--- Records to process Enclosed Below ---

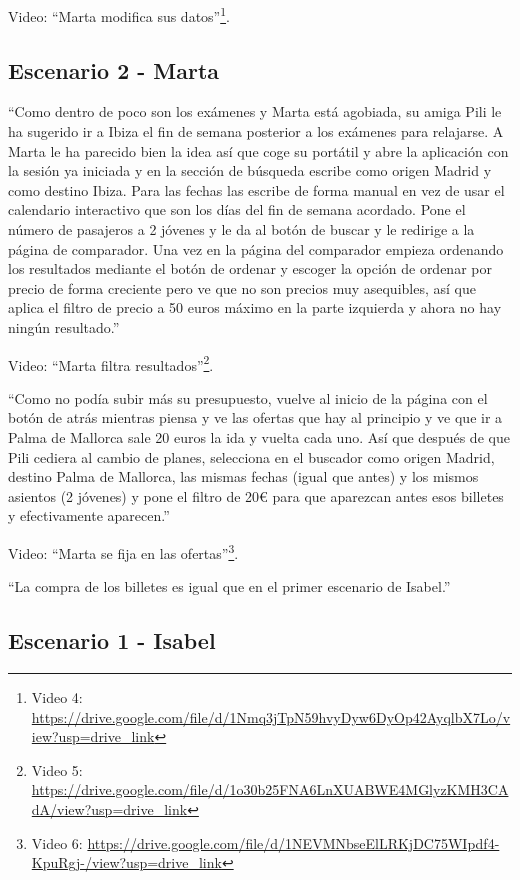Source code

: Video: ``Marta modifica sus datos''\footnote{Video 4: \url{https://drive.google.com/file/d/1Nmq3jTpN59hvyDyw6DyOp42AyqlbX7Lo/view?usp=drive_link}}.


\subsection{Escenario 2 - Marta}

``Como dentro de poco son los exámenes y Marta está agobiada, su amiga Pili le ha sugerido ir a Ibiza el fin de semana posterior a los exámenes para relajarse. A Marta le ha parecido bien la idea así que coge su portátil y abre la aplicación con la sesión ya iniciada y en la sección de búsqueda escribe como origen Madrid y como destino Ibiza. Para las fechas las escribe de forma manual en vez de usar el calendario interactivo que son los días del fin de semana acordado. Pone el número de pasajeros a 2 jóvenes y le da al botón de buscar y le redirige a la página de comparador.
Una vez en la página del comparador empieza ordenando los resultados mediante el botón de ordenar y escoger la opción de ordenar por precio de forma creciente pero ve que no son precios muy asequibles, así que aplica el filtro de precio a 50 euros máximo en la parte izquierda y ahora no hay ningún resultado.''

Video: ``Marta filtra resultados''\footnote{Video 5: \url{https://drive.google.com/file/d/1o30b25FNA6LnXUABWE4MGlyzKMH3CAdA/view?usp=drive_link}}.

``Como no podía subir más su presupuesto, vuelve al inicio de la página con el botón de atrás mientras piensa y ve las ofertas que hay al principio y ve que ir a Palma de Mallorca sale 20 euros la ida y vuelta cada uno. Así que después de que Pili cediera al cambio de planes, selecciona en el buscador como origen Madrid, destino Palma de Mallorca, las mismas fechas (igual que antes) y los mismos asientos (2 jóvenes) y pone el filtro de 20€ para que aparezcan antes esos billetes y efectivamente aparecen.''

Video: ``Marta se fija en las ofertas''\footnote{Video 6: \url{https://drive.google.com/file/d/1NEVMNbseElLRKjDC75WIpdf4-KpuRgj-/view?usp=drive_link}}.

``La compra de los billetes es igual que en el primer escenario de Isabel.''


\subsection{Escenario 1 - Isabel}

--- End of Enclosed Records to process ---

Your assignment ▸
Your answer should be the lines from the first record down to the line containing "página de comparador.", restated exactly, with no pictures.

Exercise answer ▸
Source code

: Video: ``Marta modifica sus datos''\footnote{Video 4: \url{https://drive.google.com/file/d/1Nmq3jTpN59hvyDyw6DyOp42AyqlbX7Lo/view?usp=drive_link}}.


\subsection{Escenario 2 - Marta}

``Como dentro de poco son los exámenes y Marta está agobiada, su amiga Pili le ha sugerido ir a Ibiza el fin de semana posterior a los exámenes para relajarse. A Marta le ha parecido bien la idea así que coge su portátil y abre la aplicación con la sesión ya iniciada y en la sección de búsqueda escribe como origen Madrid y como destino Ibiza. Para las fechas las escribe de forma manual en vez de usar el calendario interactivo que son los días del fin de semana acordado. Pone el número de pasajeros a 2 jóvenes y le da al botón de buscar y le redirige a la página de comparador.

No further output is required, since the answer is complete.